Hong Kong strikes down anti-gay laws but denies same-sex marriage

Hong Kong’s high court May 30 struck down anti-gay laws that targeted gay and bisexual men as unconstitutional, but at the same time, the city is upholding a ban on same-sex marriage.

Judge Thomas Au ruled the anti-sodomy and buggery laws were unconstitutional because they didn’t apply to heterosexual couples or to female couples.

“These provisions are inconsistent with the right to equality … and discriminatory in nature.
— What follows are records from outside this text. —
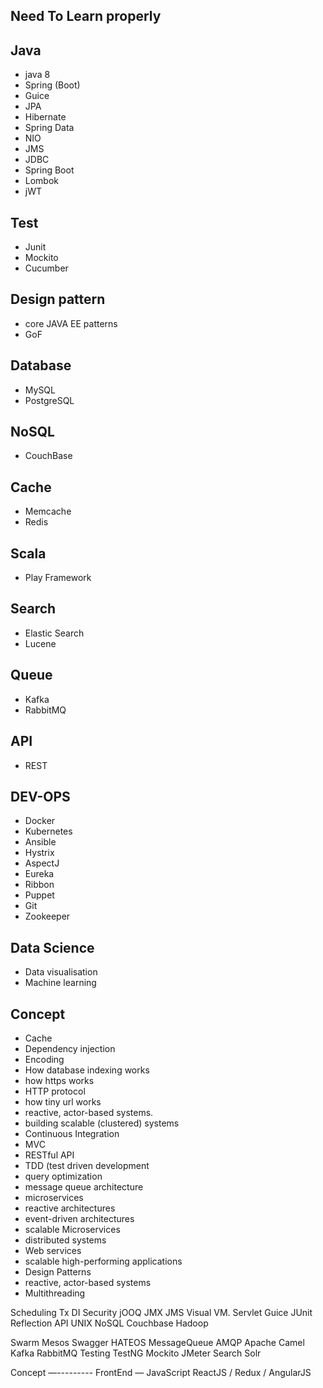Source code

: 
Need To Learn properly
-----------------

Java
-----
* java 8
* Spring (Boot)
* Guice
* JPA
* Hibernate
* Spring Data
* NIO
* JMS
* JDBC
* Spring Boot
* Lombok
* jWT

Test
-----
* Junit
* Mockito
* Cucumber

Design pattern
-------------
* core JAVA EE patterns
* GoF

Database
-------
* MySQL
* PostgreSQL

NoSQL
-----
* CouchBase

Cache
------
* Memcache
* Redis

Scala
------
* Play Framework

Search
--------
* Elastic Search
* Lucene

Queue
------
* Kafka
* RabbitMQ

API
---
* REST

DEV-OPS
-------
* Docker
* Kubernetes
* Ansible
* Hystrix
* AspectJ
* Eureka
* Ribbon
* Puppet
* Git
* Zookeeper

Data Science
------------
* Data visualisation
* Machine learning

Concept
-------
* Cache
* Dependency injection
* Encoding
* How database indexing works
* how https works
* HTTP protocol
* how tiny url works
* reactive, actor-based systems.
* building scalable (clustered) systems
* Continuous Integration
* MVC
* RESTful API
* TDD (test driven development
* query optimization
* message queue architecture
* microservices
* reactive architectures
* event-driven architectures
* scalable Microservices
* distributed systems
* Web services
* scalable high-performing applications
* Design Patterns
* reactive, actor-based systems
* Multithreading


Scheduling
Tx
DI
Security
jOOQ
JMX
JMS
Visual VM.
 Servlet
Guice
JUnit
Reflection API
UNIX
NoSQL
Couchbase
Hadoop

Swarm
 Mesos
Swagger
HATEOS
MessageQueue
AMQP
Apache Camel
Kafka
RabbitMQ
Testing
TestNG
Mockito
 JMeter
Search
Solr


Concept
—---------
FrontEnd
—
JavaScript
ReactJS / Redux / AngularJS
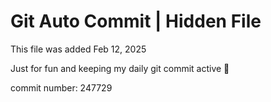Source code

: # Git Auto Commit | Hidden File

This file was added Feb 12, 2025

Just for fun and keeping my daily git commit active 🤪

commit number: 247729
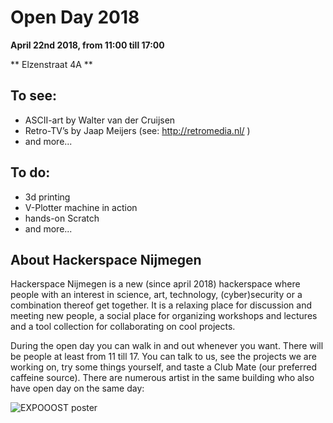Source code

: # Open Day 2018

**April 22nd 2018, from 11:00 till 17:00**

** Elzenstraat 4A **

## To see:

* ASCII-art by Walter van der Cruijsen
* Retro-TV’s by Jaap Meijers (see: http://retromedia.nl/ )
* and more...

## To do:
* 3d printing
* V-Plotter machine in action
* hands-on Scratch
* and more...

## About Hackerspace Nijmegen
Hackerspace Nijmegen is a new (since april 2018) hackerspace where people with an interest in science, art, technology, (cyber)security or a combination thereof get together. It is a relaxing place for discussion and meeting new people, a social place for organizing workshops and lectures and a tool collection for collaborating on cool projects.

During the open day you can walk in and out whenever you want. There will be people at least from 11 till 17. You can talk to us, see the projects we are working on, try some things yourself, and taste a Club Mate (our preferred caffeine source). There are numerous artist in the same building who also have open day on the same day:

![EXPOOOST poster](http://www.hackerspacenijmegen.nl/wp-content/uploads/2018/04/Flyer1k-722x1024.jpg "Logo Title Text 1")
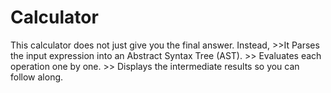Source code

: # Calculator
This calculator does not just give you the final answer. Instead, >>It Parses the input expression into an Abstract Syntax Tree (AST). >> Evaluates each operation one by one. >> Displays the intermediate results so you can follow along.
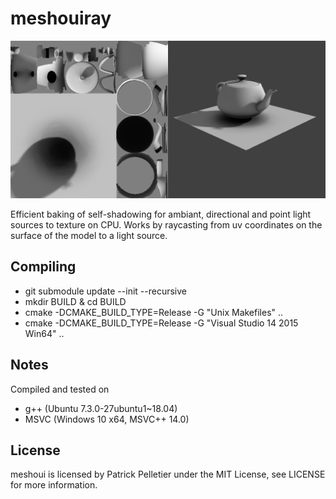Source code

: # meshouiray

![sample viewer_output](https://raw.githubusercontent.com/mittpat/meshoui-ray/master/screenshot.png)

Efficient baking of self-shadowing for ambiant, directional and point light sources to texture on CPU.
Works by raycasting from uv coordinates on the surface of the model to a light source.

Compiling
-------
* git submodule update --init --recursive
* mkdir BUILD & cd BUILD
* cmake -DCMAKE_BUILD_TYPE=Release -G "Unix Makefiles" ..
* cmake -DCMAKE_BUILD_TYPE=Release -G "Visual Studio 14 2015 Win64" ..

Notes
-------

Compiled and tested on
* g++  (Ubuntu 7.3.0-27ubuntu1~18.04)
* MSVC (Windows 10 x64, MSVC++ 14.0)

License
-------

meshoui is licensed by Patrick Pelletier under the MIT License, see LICENSE for more information.
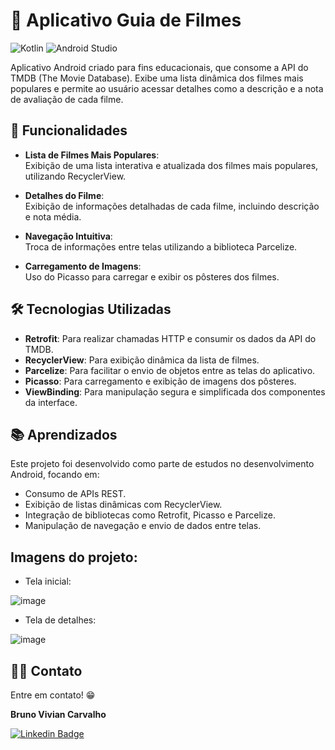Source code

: # 🎥 Aplicativo Guia de Filmes
![Kotlin](https://img.shields.io/badge/kotlin-%237F52FF.svg?style=for-the-badge&logo=kotlin&logoColor=white) ![Android Studio](https://img.shields.io/badge/android%20studio-346ac1?style=for-the-badge&logo=android%20studio&logoColor=white)

Aplicativo Android criado para fins educacionais, que consome a API do TMDB (The Movie Database). Exibe uma lista dinâmica dos filmes mais populares e permite ao usuário acessar detalhes como a descrição e a nota de avaliação de cada filme.

## 📱 Funcionalidades  
- **Lista de Filmes Mais Populares**:  
  Exibição de uma lista interativa e atualizada dos filmes mais populares, utilizando RecyclerView.  

- **Detalhes do Filme**:  
  Exibição de informações detalhadas de cada filme, incluindo descrição e nota média.  

- **Navegação Intuitiva**:  
  Troca de informações entre telas utilizando a biblioteca Parcelize.  

- **Carregamento de Imagens**:  
  Uso do Picasso para carregar e exibir os pôsteres dos filmes.  

## 🛠 Tecnologias Utilizadas  
- **Retrofit**: Para realizar chamadas HTTP e consumir os dados da API do TMDB.  
- **RecyclerView**: Para exibição dinâmica da lista de filmes.  
- **Parcelize**: Para facilitar o envio de objetos entre as telas do aplicativo.  
- **Picasso**: Para carregamento e exibição de imagens dos pôsteres.  
- **ViewBinding**: Para manipulação segura e simplificada dos componentes da interface.

## 📚 Aprendizados
Este projeto foi desenvolvido como parte de estudos no desenvolvimento Android, focando em:

- Consumo de APIs REST.
- Exibição de listas dinâmicas com RecyclerView.
- Integração de bibliotecas como Retrofit, Picasso e Parcelize.
- Manipulação de navegação e envio de dados entre telas.

## Imagens do projeto:

- Tela inicial:

![image](https://github.com/user-attachments/assets/d3ca8b31-46ed-4b43-a88f-b9046e7112b4)

- Tela de detalhes:

![image](https://github.com/user-attachments/assets/87ed6977-02ee-44cb-a478-a1e669279ddc)

## 🧑‍💻 Contato
Entre em contato! 😁

**Bruno Vivian Carvalho**

[![Linkedin Badge](https://img.shields.io/badge/-LinkedIn-blue?style=flat-square&logo=Linkedin&logoColor=white&link=https://www.linkedin.com/in/bvcarvalho/)](https://www.linkedin.com/in/bvcarvalho/)
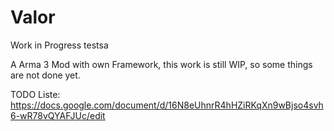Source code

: # Valor
Work in Progress
testsa

A Arma 3 Mod with own Framework, this work is still WIP, so some things are not done yet.


TODO Liste:
https://docs.google.com/document/d/16N8eUhnrR4hHZiRKqXn9wBjso4svh6-wR78vQYAFJUc/edit
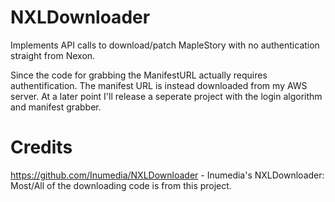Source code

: # NXLDownloader
Implements API calls to download/patch MapleStory with no authentication straight from Nexon.

Since the code for grabbing the ManifestURL actually requires authentification. The manifest URL is instead downloaded from my AWS server. At a later point I'll release a seperate project with the login algorithm and manifest grabber.

# Credits
https://github.com/Inumedia/NXLDownloader - Inumedia's NXLDownloader: Most/All of the downloading code is from this project.
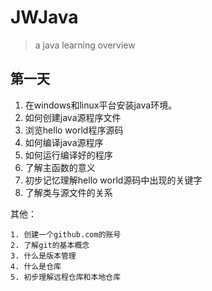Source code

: # JWJava
> a java learning overview

## 第一天

1. 在windows和linux平台安装java环境。
2. 如何创建java源程序文件
3. 浏览hello world程序源码
4. 如何编译java源程序
5. 如何运行编译好的程序
6. 了解主函数的意义
7. 初步记忆理解hello world源码中出现的关键字
8. 了解类与源文件的关系

其他：

 	1. 创建一个github.com的账号
 	2. 了解git的基本概念
 	3. 什么是版本管理
 	4. 什么是仓库
 	5. 初步理解远程仓库和本地仓库




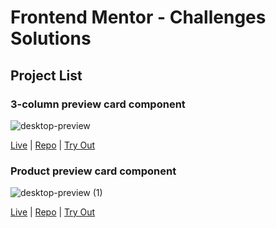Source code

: # Frontend Mentor - Challenges Solutions

## Project List

### 3-column preview card component
![desktop-preview](https://github.com/dezmerek/Frontend-mentor-zadania/assets/18598456/3adcdffb-0c51-43ad-ac16-caf46f876a2b)

[Live](https://dezmerek.github.io/Frontend-mentor-zadania/3-column-preview-card-component) | [Repo](https://github.com/dezmerek/Frontend-mentor-zadania/tree/main/3-column-preview-card-component) | [Try Out](https://www.frontendmentor.io/challenges/3column-preview-card-component-pH92eAR2-)


### Product preview card component
![desktop-preview (1)](https://github.com/dezmerek/Frontend-mentor-zadania/assets/18598456/b09867c8-4c5d-4126-a2c2-cde8eb27873b)

[Live](https://dezmerek.github.io/Frontend-mentor-zadania/Product-preview-card-component) | [Repo](https://github.com/dezmerek/Frontend-mentor-zadania/tree/main/Product-preview-card-component) | [Try Out](https://www.frontendmentor.io/challenges/product-preview-card-component-GO7UmttRfa)
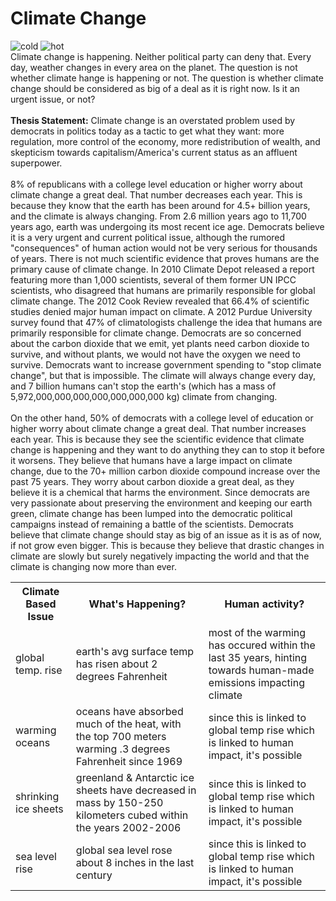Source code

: <h1>Climate Change</h1>
        <img src="https://www.kasandbox.org/programming-images/landscapes/mountain_matterhorn.png" alt="cold">
        <img src="https://www.kasandbox.org/programming-images/landscapes/sand-dunes.png" alt="hot">
        <html>
<head>
    <table>
    <tr>
        <th> Climate Based Issue </th>
        <th> What's Happening? </th>
        <th> Human activity? </th>
    </tr>
    <tr>
        <td> global temp. rise </td>
        <td> earth's avg surface temp has risen about 2 degrees Fahrenheit
        <td> most of the warming has occured within the last 35 years, hinting towards human-made emissions impacting climate
    </tr>
    <tr>
        <td> warming oceans </td>
        <td> oceans have absorbed much of the heat, with the top 700 meters warming .3 degrees Fahrenheit since 1969
        <td> since this is linked to global temp rise which is linked to human impact, it's possible
    </tr>
    <tr>
        <td> shrinking ice sheets </td>
        <td> greenland & Antarctic ice sheets have decreased in mass by 150-250 kilometers cubed within the years 2002-2006
        <td> since this is linked to global temp rise which is linked to human impact, it's possible
    </tr>
    <tr>
        <td> sea level rise </td>
        <td> global sea level rose about 8 inches in the last century
        <td> since this is linked to global temp rise which is linked to human impact, it's possible </td>
<br>
Climate change is happening. Neither political party can deny that. Every day, weather changes in every area on the planet. The question is not whether climate hange is happening or not. The question is whether climate change should be considered as big of a deal as it is right now. Is it an urgent issue, or not?
<br>
<br>
<strong>Thesis Statement:</strong> Climate change is an overstated problem used by democrats in politics today as a tactic to get what they want: more regulation, more control of the economy, more redistribution of wealth, and skepticism towards capitalism/America's current status as an affluent superpower.
<br>
<br>
8% of republicans with a college level education or higher worry about climate change a great deal. That number decreases each year. This is because they know that the earth has been around for 4.5+ billion years, and the climate is always changing. From 2.6 million years ago to 11,700 years ago, earth was undergoing its most recent ice age. Democrats believe it is a very urgent and current political issue, although the rumored "consequences" of human action would not be very serious for thousands of years. There is not much scientific evidence that proves humans are the primary cause of climate change. In 2010 Climate Depot released a report featuring more than 1,000 scientists, several of them former UN IPCC scientists, who disagreed that humans are primarily responsible for global climate change. The 2012 Cook Review revealed that 66.4% of scientific studies denied major human impact on climate. A 2012 Purdue University survey found that 47% of climatologists challenge the idea that humans are primarily responsible for climate change. Democrats are so concerned about the carbon dioxide that we emit, yet plants need carbon dioxide to survive, and without plants, we would not have the oxygen we need to survive. Democrats want to increase government spending to "stop climate change", but that is impossible. The climate will always change every day, and 7 billion humans can't stop the earth's (which has a mass of 5,972,000,000,000,000,000,000,000 kg) climate from changing.
<br>
<br>
On the other hand, 50% of democrats with a college level of education or higher worry about climate change a great deal. That number increases each year. This is because they see the scientific evidence that climate change is happening and they want to do anything they can to stop it before it worsens. They believe that humans have a large impact on climate change, due to the 70+ million carbon dioxide compound increase over the past 75 years. They worry about carbon dioxide a great deal, as they believe it is a chemical that harms the environment. Since democrats are very passionate about preserving the environment and keeping our earth green, climate change has been lumped into the democratic political campaigns instead of remaining a battle of the scientists. Democrats believe that climate change should stay as big of an issue as it is as of now, if not grow even bigger. This is because they believe that drastic changes in climate are slowly but surely negatively impacting the world and that the climate is changing now more than ever.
They are unconstitutional and should be struck down,” he wrote in his judgment.

Government lawyer Stewart Wong argued to the court that marriage would be “diluted and diminished” and “no longer special” if same-sex couples were granted the right, according to the Straits Times.

Even same-sex unions would “undermine the traditional institution of marriage and the family constituted by such a marriage,” he told the court.

Last year, the court granted a spousal visa to a married lesbian binational couple.

Two men have filed a case arguing that Hong Kong’s ban on same-sex marriage is unconstitutional.

Hong Kong decriminalized homosexuality in 1991, but four laws that criminalized sex between men remained on the books. (There wasn’t a law outlawing same-sex relationships between women.)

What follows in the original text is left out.